Quando o HIIT se torna um tiro no escuro
Se você está começando a se exercitar, colocar o corpo direto em intervalos de 90% daFCmáx pode ser suicídio. A adaptação gradual é a chave. Também, quem tem problemas ortopédicos (joelho, tornozelo) deve calibrar a intensidade, pois a explosão pode agravar lesões pré-existentes.
Comparativo rápido: HIIT vs. cardio tradicional
Um treino de 30 minutos de corrida leve queima aproximadamente 300 kcal. Um HIIT de 15 minutos pode chegar a 250 kcal, mas o “afterburn” pode chegar a 150 kcal extras nas próximas 24 horas. A diferença está no tempo gasto e na demanda neuromuscular.

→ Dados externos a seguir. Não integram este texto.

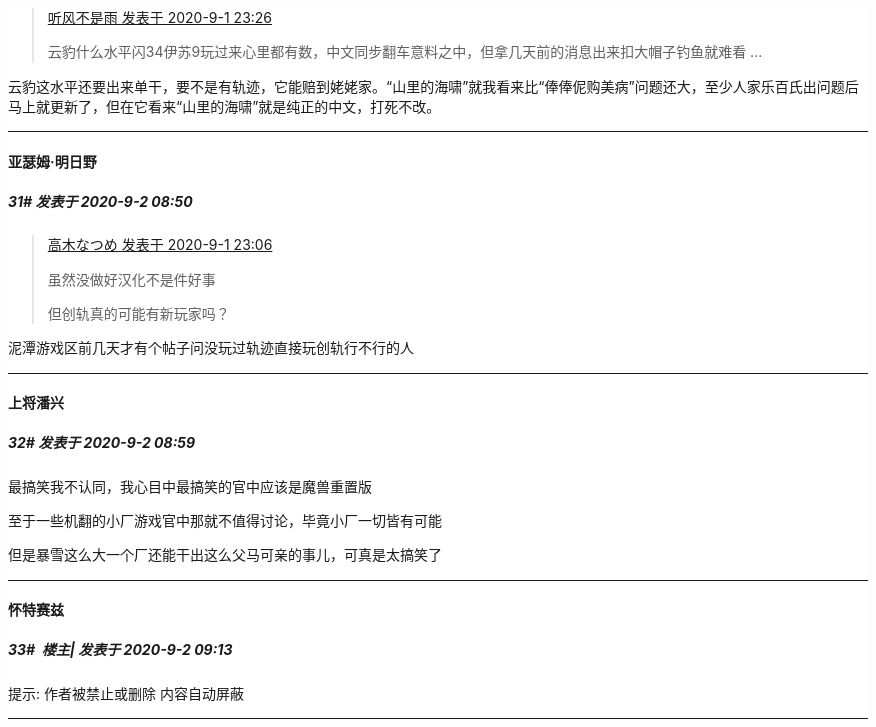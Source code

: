 

<blockquote><a href="httphttps://bbs.saraba1st.com/2b/forum.php?mod=redirect&amp;goto=findpost&amp;pid=48615309&amp;ptid=1957713" target="_blank">听风不是雨 发表于 2020-9-1 23:26</a>

云豹什么水平闪34伊苏9玩过来心里都有数，中文同步翻车意料之中，但拿几天前的消息出来扣大帽子钓鱼就难看 ...</blockquote>
云豹这水平还要出来单干，要不是有轨迹，它能赔到姥姥家。“山里的海啸”就我看来比“俸俸伲购美病”问题还大，至少人家乐百氏出问题后马上就更新了，但在它看来“山里的海啸”就是纯正的中文，打死不改。







*****

####  亚瑟姆·明日野  
##### 31#       发表于 2020-9-2 08:50



<blockquote><a href="httphttps://bbs.saraba1st.com/2b/forum.php?mod=redirect&amp;goto=findpost&amp;pid=48615151&amp;ptid=1957713" target="_blank">高木なつめ 发表于 2020-9-1 23:06</a>

虽然没做好汉化不是件好事


但创轨真的可能有新玩家吗？</blockquote>
泥潭游戏区前几天才有个帖子问没玩过轨迹直接玩创轨行不行的人







*****

####  上将潘兴  
##### 32#       发表于 2020-9-2 08:59




最搞笑我不认同，我心目中最搞笑的官中应该是魔兽重置版


至于一些机翻的小厂游戏官中那就不值得讨论，毕竟小厂一切皆有可能


但是暴雪这么大一个厂还能干出这么父马可亲的事儿，可真是太搞笑了







*****

####  怀特赛兹  
##### 33#         楼主| 发表于 2020-9-2 09:13

提示: 作者被禁止或删除 内容自动屏蔽



*****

Como montar a rotina sem cair no abismo
Aqui está o ponto: escolha um exercício que domine, ajuste a proporção trabalho/descanso (ex.: 30 s esforço / 60 s pausa), mantenha a frequência cardíaca entre 80‑90% da sua FCmáx, e repita de 4 a 8 ciclos. Termine com 5 minutos de desaquecimento e alongamento.
Não se esqueça de alternar dias de alta intensidade com sessões de baixa carga ou yoga. Seu corpo precisa de “soft days” para reparar fibras e restaurar energia. Se a dor persistir, reduza a carga ou procure um profissional.
O ponto de virada
Olha: se seu objetivo é ganho rápido de performance e tem tempo limitado, o HIIT vale a pena. Se a prioridade é saúde a longo prazo, sem risco de lesão, talvez a corrida contínua ainda seja a escolha mais segura. No final, a decisão depende da sua condição física, metas e disponibilidade.
Por fim, teste um bloco de 4 minutos de sprint‑descanso e sinta a diferença. Se a resposta for positiva, escale gradualmente. Caso contrário, ajuste a carga ou troque de estratégia. A ação decisiva: experimente hoje, registre sua frequência cardíaca e ajuste imediatamente.